» **To do**: Will you extract the entries word for word? Images should not appear in the copy.

» **Working data**:
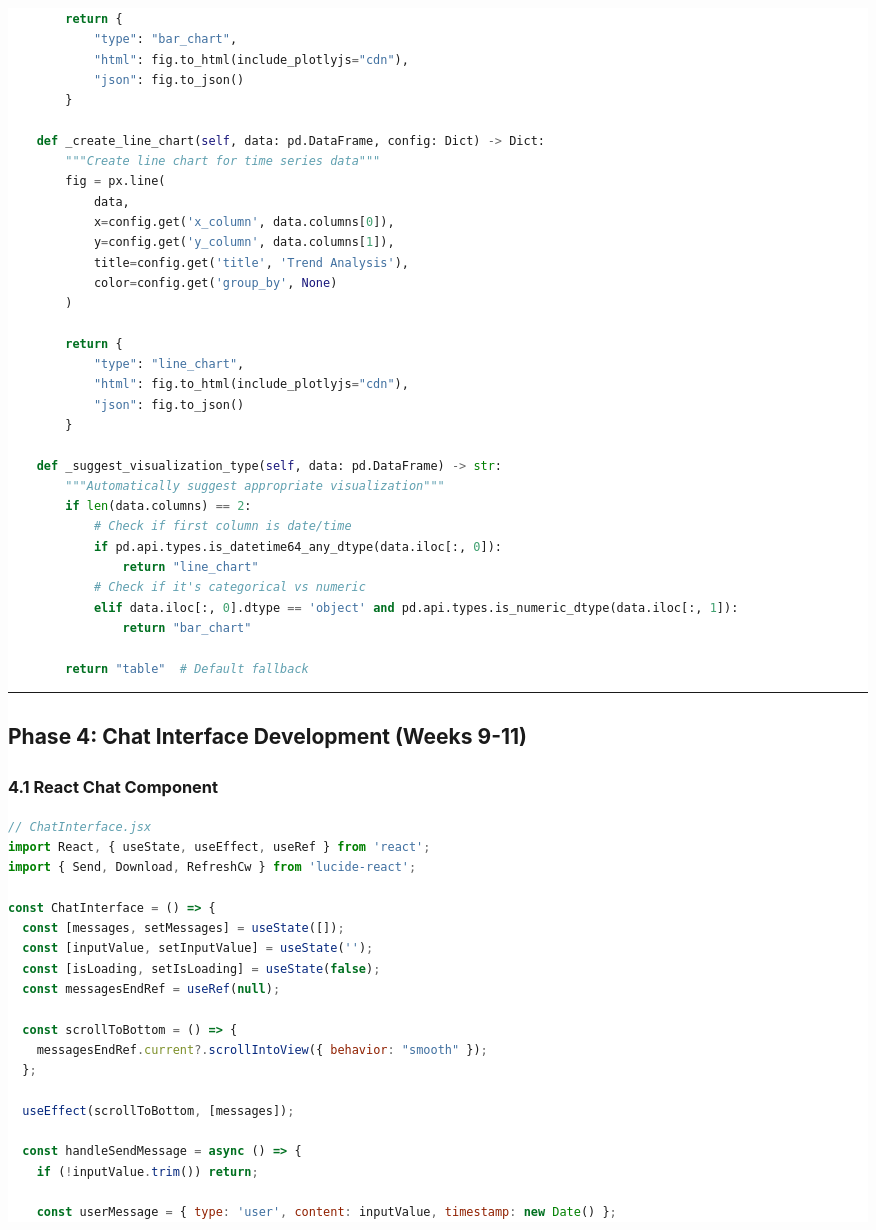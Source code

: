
 ```python
        return {
            "type": "bar_chart",
            "html": fig.to_html(include_plotlyjs="cdn"),
            "json": fig.to_json()
        }
    
    def _create_line_chart(self, data: pd.DataFrame, config: Dict) -> Dict:
        """Create line chart for time series data"""
        fig = px.line(
            data,
            x=config.get('x_column', data.columns[0]),
            y=config.get('y_column', data.columns[1]),
            title=config.get('title', 'Trend Analysis'),
            color=config.get('group_by', None)
        )
        
        return {
            "type": "line_chart",
            "html": fig.to_html(include_plotlyjs="cdn"),
            "json": fig.to_json()
        }
    
    def _suggest_visualization_type(self, data: pd.DataFrame) -> str:
        """Automatically suggest appropriate visualization"""
        if len(data.columns) == 2:
            # Check if first column is date/time
            if pd.api.types.is_datetime64_any_dtype(data.iloc[:, 0]):
                return "line_chart"
            # Check if it's categorical vs numeric
            elif data.iloc[:, 0].dtype == 'object' and pd.api.types.is_numeric_dtype(data.iloc[:, 1]):
                return "bar_chart"
        
        return "table"  # Default fallback
```

---

## Phase 4: Chat Interface Development (Weeks 9-11)

### 4.1 React Chat Component

```javascript
// ChatInterface.jsx
import React, { useState, useEffect, useRef } from 'react';
import { Send, Download, RefreshCw } from 'lucide-react';

const ChatInterface = () => {
  const [messages, setMessages] = useState([]);
  const [inputValue, setInputValue] = useState('');
  const [isLoading, setIsLoading] = useState(false);
  const messagesEndRef = useRef(null);

  const scrollToBottom = () => {
    messagesEndRef.current?.scrollIntoView({ behavior: "smooth" });
  };

  useEffect(scrollToBottom, [messages]);

  const handleSendMessage = async () => {
    if (!inputValue.trim()) return;

    const userMessage = { type: 'user', content: inputValue, timestamp: new Date() };
```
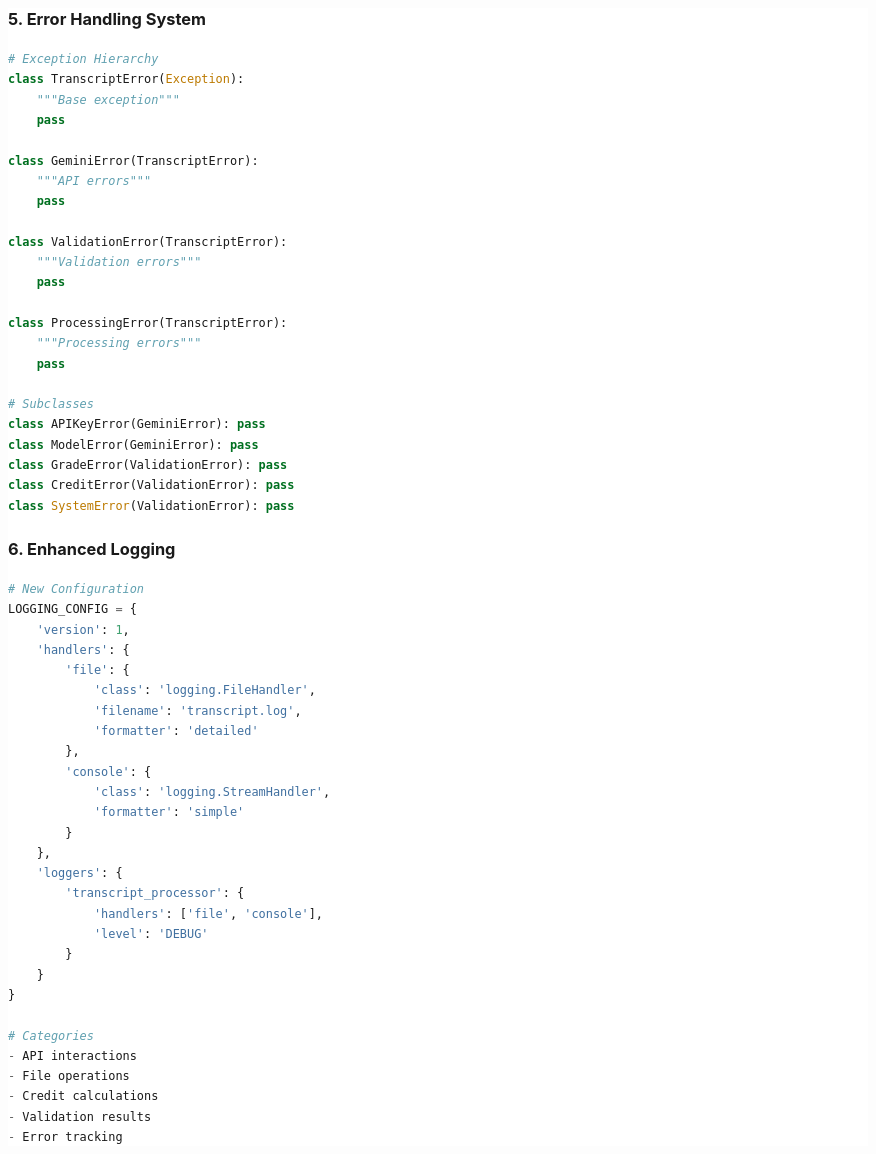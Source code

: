 ### 5. Error Handling System
```python
# Exception Hierarchy
class TranscriptError(Exception):
    """Base exception"""
    pass

class GeminiError(TranscriptError):
    """API errors"""
    pass

class ValidationError(TranscriptError):
    """Validation errors"""
    pass

class ProcessingError(TranscriptError):
    """Processing errors"""
    pass

# Subclasses
class APIKeyError(GeminiError): pass
class ModelError(GeminiError): pass
class GradeError(ValidationError): pass
class CreditError(ValidationError): pass
class SystemError(ValidationError): pass
```

### 6. Enhanced Logging
```python
# New Configuration
LOGGING_CONFIG = {
    'version': 1,
    'handlers': {
        'file': {
            'class': 'logging.FileHandler',
            'filename': 'transcript.log',
            'formatter': 'detailed'
        },
        'console': {
            'class': 'logging.StreamHandler',
            'formatter': 'simple'
        }
    },
    'loggers': {
        'transcript_processor': {
            'handlers': ['file', 'console'],
            'level': 'DEBUG'
        }
    }
}

# Categories
- API interactions
- File operations
- Credit calculations
- Validation results
- Error tracking
```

» **Task result**:
Source code

:
 ```python
        return {
            "type": "bar_chart",
            "html": fig.to_html(include_plotlyjs="cdn"),
            "json": fig.to_json()
        }
    
    def _create_line_chart(self, data: pd.DataFrame, config: Dict) -> Dict:
        """Create line chart for time series data"""
        fig = px.line(
            data,
            x=config.get('x_column', data.columns[0]),
            y=config.get('y_column', data.columns[1]),
            title=config.get('title', 'Trend Analysis'),
            color=config.get('group_by', None)
        )
        
        return {
            "type": "line_chart",
            "html": fig.to_html(include_plotlyjs="cdn"),
            "json": fig.to_json()
        }
    
    def _suggest_visualization_type(self, data: pd.DataFrame) -> str:
        """Automatically suggest appropriate visualization"""
        if len(data.columns) == 2:
            # Check if first column is date/time
            if pd.api.types.is_datetime64_any_dtype(data.iloc[:, 0]):
                return "line_chart"
            # Check if it's categorical vs numeric
            elif data.iloc[:, 0].dtype == 'object' and pd.api.types.is_numeric_dtype(data.iloc[:, 1]):
                return "bar_chart"
        
        return "table"  # Default fallback
```

---

## Phase 4: Chat Interface Development (Weeks 9-11)

### 4.1 React Chat Component

```javascript
// ChatInterface.jsx
import React, { useState, useEffect, useRef } from 'react';
import { Send, Download, RefreshCw } from 'lucide-react';

const ChatInterface = () => {
  const [messages, setMessages] = useState([]);
  const [inputValue, setInputValue] = useState('');
  const [isLoading, setIsLoading] = useState(false);
  const messagesEndRef = useRef(null);

  const scrollToBottom = () => {
    messagesEndRef.current?.scrollIntoView({ behavior: "smooth" });
  };

  useEffect(scrollToBottom, [messages]);

  const handleSendMessage = async () => {
    if (!inputValue.trim()) return;

    const userMessage = { type: 'user', content: inputValue, timestamp: new Date() };
```
Source code

: ### 5. Error Handling System
```python
# Exception Hierarchy
class TranscriptError(Exception):
    """Base exception"""
    pass

class GeminiError(TranscriptError):
    """API errors"""
    pass

class ValidationError(TranscriptError):
    """Validation errors"""
    pass

class ProcessingError(TranscriptError):
    """Processing errors"""
    pass

# Subclasses
class APIKeyError(GeminiError): pass
class ModelError(GeminiError): pass
class GradeError(ValidationError): pass
class CreditError(ValidationError): pass
class SystemError(ValidationError): pass
```

### 6. Enhanced Logging
```python
# New Configuration
LOGGING_CONFIG = {
    'version': 1,
    'handlers': {
        'file': {
            'class': 'logging.FileHandler',
            'filename': 'transcript.log',
            'formatter': 'detailed'
        },
        'console': {
            'class': 'logging.StreamHandler',
            'formatter': 'simple'
        }
    },
    'loggers': {
        'transcript_processor': {
            'handlers': ['file', 'console'],
            'level': 'DEBUG'
        }
    }
}

# Categories
- API interactions
- File operations
- Credit calculations
- Validation results
- Error tracking
```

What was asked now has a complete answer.